A unified view into storage, empowering Kubernetes admins and storage admins with 360-degree container storage visibility.
Pure Service Orchestrator™ eXplorer (or PSO eXplorer) provides a web based user interface for Pure Service Orchestrator™. It shows details of the persistent volumes and snapshots that have been provisioned using PSO, showing provisioned space, actual used space, performance and growth characteristics. The PSO eXplorer dashboard provides a quick overview of the number of volumes, snapshots, storageclasses and arrays in the cluster, in addition to the volume usage, the volume growth over the last 24 hours and cluster-level performance statistics.
For instructions on how to deploy and use Pure Service Orchestrator™ eXplorer, please visit https://github.com/PureStorage-OpenConnect/pso-explorer.
This repository contains the PHP web application for PSO eXplorer. The application is:
- developed using the Laravel Framework.
- distributed as a Docker container hosted on the Pure Storage® Quay.io repo.
- installed using a Helm chart as described here.
We are welcoming pull request (PR's) for further development of PSO eXplorer.
To get started on you development, run the following steps on your Mac or Linux workstation:
git clone https://github.com/PureStorage-OpenConnect/pso-explorer-container
cd pso-explorer-container
composer update
The git
command will clone the repo to your workstation. However we've removed the vendor
subdirectory from the project to keep the project small. This means that before you can use the project, you'll first have to download the third party plugins using the composer update
command.
Now that you have the complete project available, the next step is to install redis on your development workstation, which is required by the application to run. For Mac sure you have the brew
package manager installed on your system and run the following commands:
brew install redis
The next step is to run install a web browser that includes PHP. We suggest that you use the Laravel Valet project for this. Once you have valet installed, you can link the application by running the following command from the pso-explorer-container directory:
valet link
Now you can access the application by browsing to http://pso-explorer-comntainer.test.
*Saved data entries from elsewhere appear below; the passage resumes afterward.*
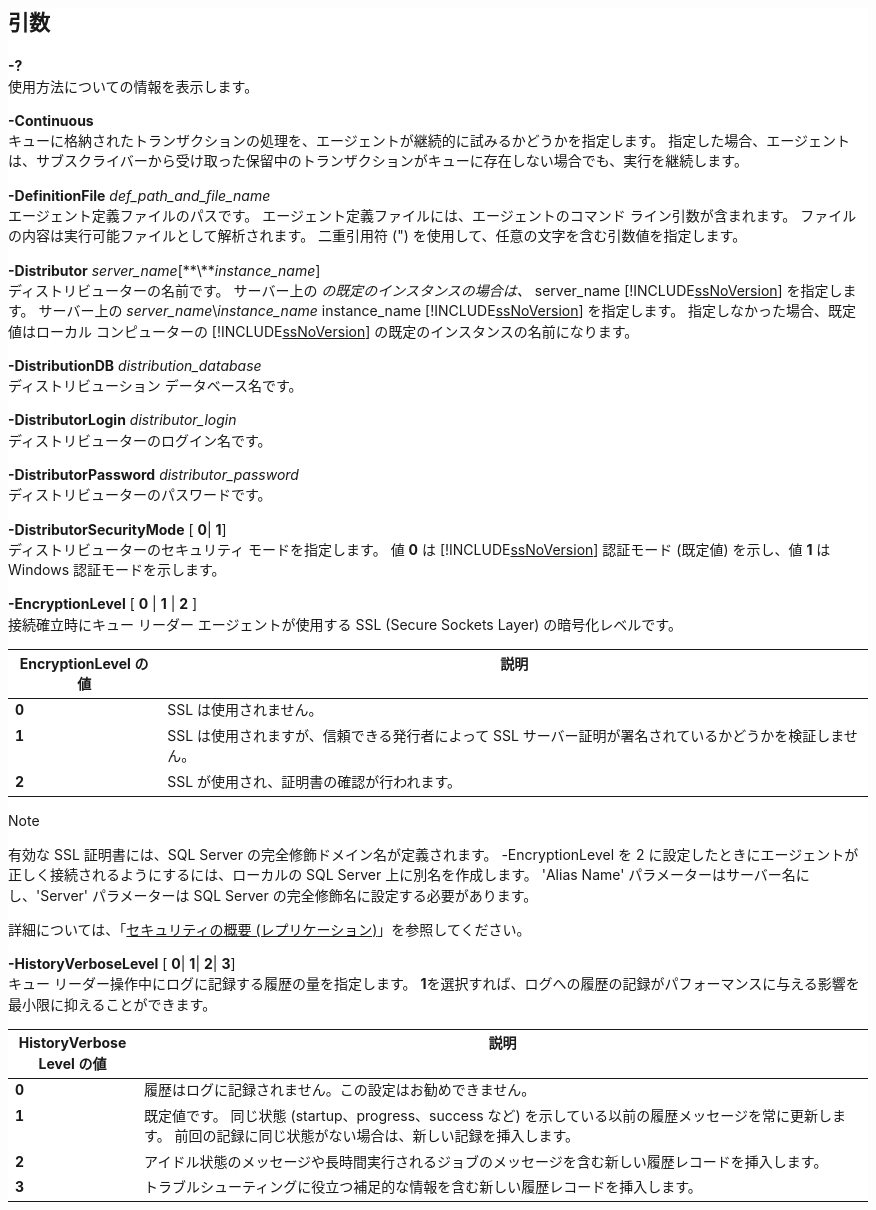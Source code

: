 ## <a name="arguments"></a>引数  
 **-?**  
 使用方法についての情報を表示します。  
  
 **-Continuous**  
 キューに格納されたトランザクションの処理を、エージェントが継続的に試みるかどうかを指定します。 指定した場合、エージェントは、サブスクライバーから受け取った保留中のトランザクションがキューに存在しない場合でも、実行を継続します。  
  
 **-DefinitionFile** *def_path_and_file_name*  
 エージェント定義ファイルのパスです。 エージェント定義ファイルには、エージェントのコマンド ライン引数が含まれます。 ファイルの内容は実行可能ファイルとして解析されます。 二重引用符 (") を使用して、任意の文字を含む引数値を指定します。  
  
 **-Distributor** *server_name*[**\\***instance_name*]  
 ディストリビューターの名前です。 サーバー上の *の既定のインスタンスの場合は、* server_name [!INCLUDE[ssNoVersion](../../../includes/ssnoversion-md.md)] を指定します。 サーバー上の *server_name*\\*instance_name* instance_name [!INCLUDE[ssNoVersion](../../../includes/ssnoversion-md.md)] を指定します。 指定しなかった場合、既定値はローカル コンピューターの [!INCLUDE[ssNoVersion](../../../includes/ssnoversion-md.md)] の既定のインスタンスの名前になります。  
  
 **-DistributionDB** *distribution_database*  
 ディストリビューション データベース名です。  
  
 **-DistributorLogin** *distributor_login*  
 ディストリビューターのログイン名です。  
  
 **-DistributorPassword** *distributor_password*  
 ディストリビューターのパスワードです。  
  
 **-DistributorSecurityMode** [ **0**| **1**]  
 ディストリビューターのセキュリティ モードを指定します。 値 **0** は [!INCLUDE[ssNoVersion](../../../includes/ssnoversion-md.md)] 認証モード (既定値) を示し、値 **1** は Windows 認証モードを示します。  
  
 **-EncryptionLevel** [ **0** | **1** | **2** ]  
 接続確立時にキュー リーダー エージェントが使用する SSL (Secure Sockets Layer) の暗号化レベルです。  
  
|EncryptionLevel の値|説明|  
|---------------------------|-----------------|  
|**0**|SSL は使用されません。|  
|**1**|SSL は使用されますが、信頼できる発行者によって SSL サーバー証明が署名されているかどうかを検証しません。|  
|**2**|SSL が使用され、証明書の確認が行われます。|  

 > [!NOTE]  
 >  有効な SSL 証明書には、SQL Server の完全修飾ドメイン名が定義されます。 -EncryptionLevel を 2 に設定したときにエージェントが正しく接続されるようにするには、ローカルの SQL Server 上に別名を作成します。 'Alias Name' パラメーターはサーバー名にし、'Server' パラメーターは SQL Server の完全修飾名に設定する必要があります。
  
 詳細については、「[セキュリティの概要 &#40;レプリケーション&#41;](../security/security-overview-replication.md)」を参照してください。  
  
 **-HistoryVerboseLevel** [ **0**| **1**| **2**| **3**]  
 キュー リーダー操作中にログに記録する履歴の量を指定します。 **1**を選択すれば、ログへの履歴の記録がパフォーマンスに与える影響を最小限に抑えることができます。  
  
|HistoryVerboseLevel の値|説明|  
|-------------------------------|-----------------|  
|**0**|履歴はログに記録されません。この設定はお勧めできません。|  
|**1**|既定値です。 同じ状態 (startup、progress、success など) を示している以前の履歴メッセージを常に更新します。 前回の記録に同じ状態がない場合は、新しい記録を挿入します。|  
|**2**|アイドル状態のメッセージや長時間実行されるジョブのメッセージを含む新しい履歴レコードを挿入します。|  
|**3**|トラブルシューティングに役立つ補足的な情報を含む新しい履歴レコードを挿入します。|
You are now almost ready to get started, however the application still needs access to your Kubernetes cluster, since it cannot use the in-cluster credentials. If you have PSO Explorer running on your Kubernetes environment, you can get the Kubernetes credentials by login into the container.
kubectl get pod -n pso-explorer
Use the pod name returned to execute the following (replace the pod name):
kubectl exec -it pure-explorer-pso-explorer-78fcf44746-r7fln -n pso-explorer -- /bin/bash
You can now get the token file and ca.crt file by using:
cat /run/secrets/kubernetes.io/serviceaccount/token
cat /run/secrets/kubernetes.io/serviceaccount/ca.crt
Save the contents of these files to your workstation in:
/etc/pso-explorer/token
/etc/pso-explorer/ca.crt
Once you've saved the credentials, you are ready to access the application via your web browser, as shown earlier.
Once yuo are ready with your development activities, you can build you own docker container. For this you will need to have Docker Desktop installed on your development workstation. And then you can use the following to build your own docker container and upload it to your own container repo.
docker login quay.io
docker build -t pso-explorer:devel .
docker tag pso-explorer:devel quay.io/[your repo]/pso-explorer:devel
docker push quay.io/[your repo]/pso-explorer:devel
We encourage you to get started on this project and make your suggestions for Pull Requests via this GitHub repo. If you run into issues, feel free to open an issue on this repo.